Council raises water, sewer rates by 5.5 percent
The Cape Coral City Council raised water and sewer rates by 5.5 percent Monday night, but some on council are arguing the increase is much better than a previously scheduled increase that would have seen rates rise by 15 percent.
A “decrease in the increase” is what Councilmember Chris Chulakes-Leetz called it, after he said the sitting council in 2009 approved a five-year rate increase plan that totaled 92 percent.
A 15 percent increase has been scheduled the next three years, but Chulakes-Leetz praised city staff and the city manager, who worked to lower the rates, he said.
“Any increase can’t be called a success but it’s a darn sight better than previous council’s had planned,” he added.
Councilmember Pete Brandt argued that the city’s water rates were not out of line with cities of comparable size and that in his house, his wife and dogs regularly rack up only $60 – $70 bills.
Mayor John Sullivan said the city has been able to strengthen itself financially and that has helped to lower the rates.
“We’re rolling bonds over and able to get a better interest rate,” Sullivan said.

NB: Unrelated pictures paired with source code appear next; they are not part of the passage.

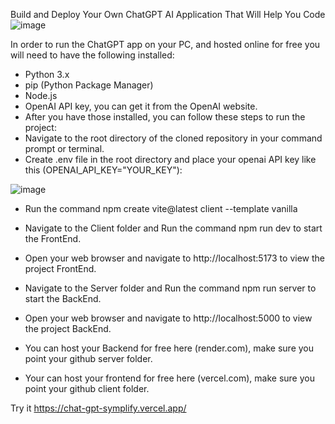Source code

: Build and Deploy Your Own ChatGPT AI Application That Will Help You Code
![image](https://user-images.githubusercontent.com/99683327/214826132-c0d4f4cd-4212-4630-abae-4f18368ded7e.png)

In order to run the ChatGPT app on your PC, and hosted online for free you will need to have the following installed:

- Python 3.x
- pip (Python Package Manager)
- Node.js
- OpenAI API key, you can get it from the OpenAI website.
- After you have those installed, you can follow these steps to run the project:
- Navigate to the root directory of the cloned repository in your command prompt or terminal.
- Create .env file in the root directory and place your openai API key like this (OPENAI_API_KEY="YOUR_KEY"):

![image](https://user-images.githubusercontent.com/99683327/215260618-65b9a580-8be4-427b-a5d4-424270406dc7.png)


- Run the command npm create vite@latest client --template vanilla
- Navigate to the Client folder and Run the command npm run dev to start the FrontEnd.
- Open your web browser and navigate to http://localhost:5173 to view the project FrontEnd.
- Navigate to the Server folder and Run the command npm run server to start the BackEnd.
- Open your web browser and navigate to http://localhost:5000 to view the project BackEnd.

- You can host your  Backend for free here (render.com), make sure you point your github server folder. 
- Your can host your frontend for free here (vercel.com), make sure you point your github client folder.



Try it https://chat-gpt-symplify.vercel.app/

In other news, the city’s solid waste collection rates are also going down by a few dollars, according to Billing Services Manager Bill Boyd.
Last year residents paid $168 to have their trash and recycleables collected. Next year residents will pay $160.54 for the same service.
Waste Pro Regional Vice President Keith Banasiak said the city has increased its recycling efforts by 43 percent over the previous fiscal year.
The city receives some funds back from Lee County, which processes Cape Coral’s recycleables.
“A 44 percent increase in our recycling is bringing money back to the city and citizens are getting a dividend for their trash, basically,” Chulakes-Leetz said.